▸ **What to produce**: The following data is to be repeated exactly, its pictures excluded.

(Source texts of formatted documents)
-------

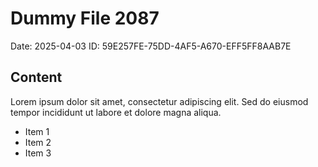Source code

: # Dummy File 2087

Date: 2025-04-03
ID: 59E257FE-75DD-4AF5-A670-EFF5FF8AAB7E

## Content

Lorem ipsum dolor sit amet, consectetur adipiscing elit.
Sed do eiusmod tempor incididunt ut labore et dolore magna aliqua.

* Item 1
* Item 2
* Item 3

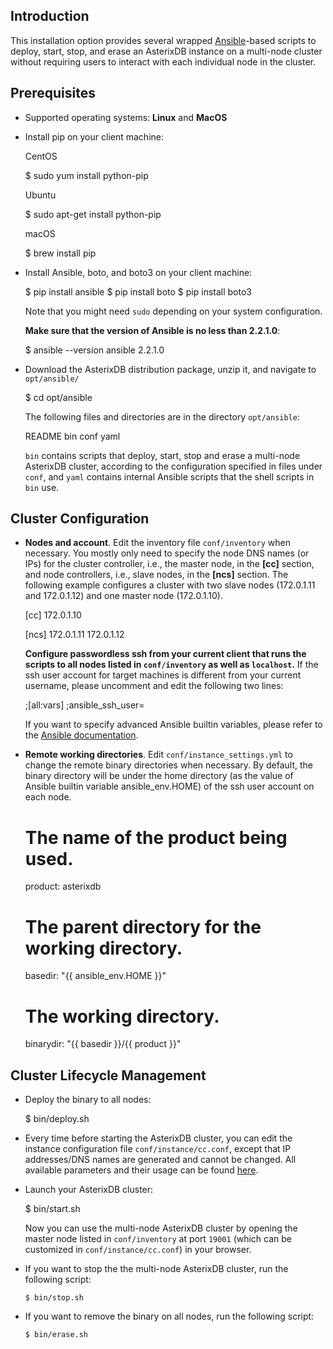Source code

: <!--
 ! Licensed to the Apache Software Foundation (ASF) under one
 ! or more contributor license agreements.  See the NOTICE file
 ! distributed with this work for additional information
 ! regarding copyright ownership.  The ASF licenses this file
 ! to you under the Apache License, Version 2.0 (the
 ! "License"); you may not use this file except in compliance
 ! with the License.  You may obtain a copy of the License at
 !
 !   http://www.apache.org/licenses/LICENSE-2.0
 !
 ! Unless required by applicable law or agreed to in writing,
 ! software distributed under the License is distributed on an
 ! "AS IS" BASIS, WITHOUT WARRANTIES OR CONDITIONS OF ANY
 ! KIND, either express or implied.  See the License for the
 ! specific language governing permissions and limitations
 ! under the License.
 !-->

## <a id="Introduction">Introduction</a>
This installation option provides several wrapped [Ansible](https://www.ansible.com/)-based
scripts to deploy, start, stop, and erase an AsterixDB instance on a multi-node cluster without requiring
users to interact with each individual node in the cluster.

## <a id="Prerequisites">Prerequisites</a>
  *  Supported operating systems: **Linux** and **MacOS**

  *  Install pip on your client machine:

     CentOS

        $ sudo yum install python-pip

     Ubuntu

        $ sudo apt-get install python-pip

     macOS

        $ brew install pip

  *  Install Ansible, boto, and boto3 on your client machine:

        $ pip install ansible
        $ pip install boto
        $ pip install boto3

     Note that you might need `sudo` depending on your system configuration.

     **Make sure that the version of Ansible is no less than 2.2.1.0**:

        $ ansible --version
        ansible 2.2.1.0

  *  Download the AsterixDB distribution package, unzip it, and navigate to `opt/ansible/`

        $ cd opt/ansible

     The following files and directories are in the directory `opt/ansible`:

        README  bin  conf  yaml

     `bin` contains scripts that deploy, start, stop and erase a multi-node AsterixDB cluster, according to
     the configuration specified in files under `conf`, and `yaml` contains internal Ansible scripts that the shell
     scripts in `bin` use.


## <a id="config">Cluster Configuration</a>

  *  **Nodes and account**. Edit the inventory file `conf/inventory` when necessary.
     You mostly only need to specify the node DNS names (or IPs) for the cluster controller, i.e., the master node,
     in the **[cc]** section, and node controllers, i.e., slave nodes, in the **[ncs]** section.
     The following example configures a cluster with two slave nodes (172.0.1.11 and 172.0.1.12) and
     one master node (172.0.1.10).

        [cc]
        172.0.1.10

        [ncs]
        172.0.1.11
        172.0.1.12

     **Configure passwordless ssh from your current client that runs the scripts to all nodes listed
     in `conf/inventory` as well as `localhost`.**
     If the ssh user account for target machines is different from your current username, please uncomment
     and edit the following two lines:

        ;[all:vars]
        ;ansible_ssh_user=<fill with your ssh account username>

     If you want to specify advanced Ansible builtin variables, please refer to the
     [Ansible documentation](http://docs.ansible.com/ansible/intro_inventory.html).

  *  **Remote working directories**. Edit `conf/instance_settings.yml` to change the remote binary directories
     when necessary. By default, the binary directory will be under the home directory (as the value of
     Ansible builtin variable ansible_env.HOME) of the ssh user account on each node.

        # The name of the product being used.
        product: asterixdb

        # The parent directory for the working directory.
        basedir: "{{ ansible_env.HOME }}"

        # The working directory.
        binarydir: "{{ basedir }}/{{ product }}"


## <a id="lifecycle">Cluster Lifecycle Management</a>
  *  Deploy the binary to all nodes:

        $ bin/deploy.sh

  *  Every time before starting the AsterixDB cluster, you can edit the instance configuration file
     `conf/instance/cc.conf`, except that IP addresses/DNS names are generated and cannot
     be changed. All available parameters and their usage can be found [here](ncservice.html#Parameters).

  *  Launch your AsterixDB cluster:

        $ bin/start.sh

     Now you can use the multi-node AsterixDB cluster by opening the master node
     listed in `conf/inventory` at port `19001` (which can be customized in `conf/instance/cc.conf`)
     in your browser.

  * If you want to stop the the multi-node AsterixDB cluster, run the following script:

        $ bin/stop.sh

  * If you want to remove the binary on all nodes, run the following script:

        $ bin/erase.sh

-------

▸ **Finished task**:
Source code

: # Dummy File 2087

Date: 2025-04-03
ID: 59E257FE-75DD-4AF5-A670-EFF5FF8AAB7E

## Content

Lorem ipsum dolor sit amet, consectetur adipiscing elit.
Sed do eiusmod tempor incididunt ut labore et dolore magna aliqua.

* Item 1
* Item 2
* Item 3

Source code

: <!--
 ! Licensed to the Apache Software Foundation (ASF) under one
 ! or more contributor license agreements.  See the NOTICE file
 ! distributed with this work for additional information
 ! regarding copyright ownership.  The ASF licenses this file
 ! to you under the Apache License, Version 2.0 (the
 ! "License"); you may not use this file except in compliance
 ! with the License.  You may obtain a copy of the License at
 !
 !   http://www.apache.org/licenses/LICENSE-2.0
 !
 ! Unless required by applicable law or agreed to in writing,
 ! software distributed under the License is distributed on an
 ! "AS IS" BASIS, WITHOUT WARRANTIES OR CONDITIONS OF ANY
 ! KIND, either express or implied.  See the License for the
 ! specific language governing permissions and limitations
 ! under the License.
 !-->

## <a id="Introduction">Introduction</a>
This installation option provides several wrapped [Ansible](https://www.ansible.com/)-based
scripts to deploy, start, stop, and erase an AsterixDB instance on a multi-node cluster without requiring
users to interact with each individual node in the cluster.

## <a id="Prerequisites">Prerequisites</a>
  *  Supported operating systems: **Linux** and **MacOS**

  *  Install pip on your client machine:

     CentOS

        $ sudo yum install python-pip

     Ubuntu

        $ sudo apt-get install python-pip

     macOS

        $ brew install pip

  *  Install Ansible, boto, and boto3 on your client machine:

        $ pip install ansible
        $ pip install boto
        $ pip install boto3

     Note that you might need `sudo` depending on your system configuration.

     **Make sure that the version of Ansible is no less than 2.2.1.0**:

        $ ansible --version
        ansible 2.2.1.0

  *  Download the AsterixDB distribution package, unzip it, and navigate to `opt/ansible/`

        $ cd opt/ansible

     The following files and directories are in the directory `opt/ansible`:

        README  bin  conf  yaml

     `bin` contains scripts that deploy, start, stop and erase a multi-node AsterixDB cluster, according to
     the configuration specified in files under `conf`, and `yaml` contains internal Ansible scripts that the shell
     scripts in `bin` use.


## <a id="config">Cluster Configuration</a>

  *  **Nodes and account**. Edit the inventory file `conf/inventory` when necessary.
     You mostly only need to specify the node DNS names (or IPs) for the cluster controller, i.e., the master node,
     in the **[cc]** section, and node controllers, i.e., slave nodes, in the **[ncs]** section.
     The following example configures a cluster with two slave nodes (172.0.1.11 and 172.0.1.12) and
     one master node (172.0.1.10).

        [cc]
        172.0.1.10

        [ncs]
        172.0.1.11
        172.0.1.12

     **Configure passwordless ssh from your current client that runs the scripts to all nodes listed
     in `conf/inventory` as well as `localhost`.**
     If the ssh user account for target machines is different from your current username, please uncomment
     and edit the following two lines:

        ;[all:vars]
        ;ansible_ssh_user=<fill with your ssh account username>

     If you want to specify advanced Ansible builtin variables, please refer to the
     [Ansible documentation](http://docs.ansible.com/ansible/intro_inventory.html).

  *  **Remote working directories**. Edit `conf/instance_settings.yml` to change the remote binary directories
     when necessary. By default, the binary directory will be under the home directory (as the value of
     Ansible builtin variable ansible_env.HOME) of the ssh user account on each node.

        # The name of the product being used.
        product: asterixdb

        # The parent directory for the working directory.
        basedir: "{{ ansible_env.HOME }}"

        # The working directory.
        binarydir: "{{ basedir }}/{{ product }}"


## <a id="lifecycle">Cluster Lifecycle Management</a>
  *  Deploy the binary to all nodes:

        $ bin/deploy.sh

  *  Every time before starting the AsterixDB cluster, you can edit the instance configuration file
     `conf/instance/cc.conf`, except that IP addresses/DNS names are generated and cannot
     be changed. All available parameters and their usage can be found [here](ncservice.html#Parameters).

  *  Launch your AsterixDB cluster:

        $ bin/start.sh

     Now you can use the multi-node AsterixDB cluster by opening the master node
     listed in `conf/inventory` at port `19001` (which can be customized in `conf/instance/cc.conf`)
     in your browser.

  * If you want to stop the the multi-node AsterixDB cluster, run the following script:

        $ bin/stop.sh

  * If you want to remove the binary on all nodes, run the following script:

        $ bin/erase.sh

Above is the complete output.